Lo primero que se cuenta es que algo huele a
prodrido en Madrid: un accidente que encierra un asesinato que encerrará algo
más de lo que resulta difícil sospechar a no ser por el carácter melancólico de
la protagonista, Laura Bahía. De ella sabemos que tiene veintiocho años, que
utiliza su energía para luchar por cambiar el mundo con un idealismo romántico,
y que en su pasión amorosa por un hombre maduro se compagina el fuego carnal y
la búsqueda de la calidez de otra piel. El otro actor es un estadounidense maduro,
espía de espíritu práctico que rehúye toda ideología, que se limita a trabajar
para los que le pagan (un país reducido a un grupo de corporaciones pisando
fuerte), que se enamora de una mujer más joven como un profesor se enamora de
una alumna, y que es tan conservador que no aspira sino a conservar la que
considera que es su última adquisición: Laura. A grandes trazos, así es como
cabe describir a los personajes. ¿Le reprocharemos a Gopegui el no haber sabido
dar unas dimensiones menos comunes a estos personajes? Esta vez sí cabe hacerle
el reproche, porque ya sí entramos en lo puramente novelístico. Cualquiera sabe
que esa relación sólo puede ser incómoda. Para sortear el riesgo de que el
lector caiga en el tedio, Gopegui recurre a uno de sus puntos fuertes: las
maniobras con las distancias entre las personas, la catalogación y descripción
de los espacios y contactos entre amigos o amantes. En otras ocasiones se deja
llevar por lo más evidente en una novela de espías, como la muerte en el portal
o la conversación en lo oscuro que sostienen dos espías. A una escritora tan
creativa como para imaginar la novela Tocarnos
la cara, cabe exigirle más personalidad.
Al tiempo que se narra la historia de amor
supuestamente desesperada, se va desplegando, aquí y allá, la trama de una
intriga, como si no diera mucho de sí y se hubiera decidido reservar la emoción
para las cincuenta últimas páginas. Ni la historia de amor ni la trama de
intriga consiguen que el lector despegue de su asiento. Algo no parece estar
trabajado con el rigor con que Gopegui construyó y escribió La conquista del aire, su novela más
compacta. El interés prestado a lo político obvia el formato narrativo que debe
tener la novela. Algunos pasajes parecen estar redactados sin la atención
debida, como ciertas transiciones en que el personaje está aquí y de pronto
está allí, como si en una película un paso del tiempo que requiere un
encadenado estuviera resuelto con un cambio de plano. Otros defectos de la
prosa nos hacen pensar que al texto no le hubiera venido mal una revisión. Odio
tener que apuntar estas cosas, pero encuentro que una frase como “rompieron el
hielo muy despacio, como si sólo tuvieran para romperlo cosas romas, caramelos,
bufandas, gomas de borrar” (p.33), aturde nuestro entendimiento si tenemos en
cuenta que ni siquiera metafóricamente se puede romper el hielo con una
bufanda, y que esta ruptura es también una metáfora; me resulta complicado
entender qué lleva a la asociación “El whisky era la melancolía, pensó Laura,
como salir a la calle y saber que no la habían seguido”(p.35); ante el
enunciado “Arrieta unió en un segundo la mirada al espejo derecho y a Hull”
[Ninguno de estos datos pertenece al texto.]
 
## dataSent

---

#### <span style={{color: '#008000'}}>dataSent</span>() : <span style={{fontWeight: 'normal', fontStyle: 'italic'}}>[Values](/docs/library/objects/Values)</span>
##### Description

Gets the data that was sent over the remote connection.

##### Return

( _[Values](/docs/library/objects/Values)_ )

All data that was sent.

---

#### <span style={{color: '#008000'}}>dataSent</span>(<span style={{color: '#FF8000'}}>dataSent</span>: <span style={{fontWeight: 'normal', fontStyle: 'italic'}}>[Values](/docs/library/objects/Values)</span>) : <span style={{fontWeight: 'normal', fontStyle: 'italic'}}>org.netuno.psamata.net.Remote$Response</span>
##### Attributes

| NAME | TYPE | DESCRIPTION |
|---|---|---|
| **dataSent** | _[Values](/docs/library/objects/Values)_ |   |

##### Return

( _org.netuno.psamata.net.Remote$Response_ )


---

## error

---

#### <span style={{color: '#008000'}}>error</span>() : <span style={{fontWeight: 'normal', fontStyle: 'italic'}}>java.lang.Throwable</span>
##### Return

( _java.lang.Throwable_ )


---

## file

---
(p.79), el lector recurre a reconstruirla para descifrarla; en esa misma página
la palabra esperabilidad es un bache
en la fluidez de la prosa, como algunas rimas involuntarias, cacofónicas, y un
puñado más de errores que se pueden censurar en una escritora de la que
conocemos sus virtudes manejando formas literarias. Aunque estos tropezones no
son fundamentales en la sustancia de la novela, no dejan de estorbar. Puede que
hubiera merecido la pena esperar un par de meses antes de presentar una novela
en la que la textura nos impide saborear su consistencia. Para cerciorarse
acaso merezca la pena volver a leer la novela de Belén. Claro que quizá merezca
más la pena volver a leer alguna de sus excelentes obras anteriores.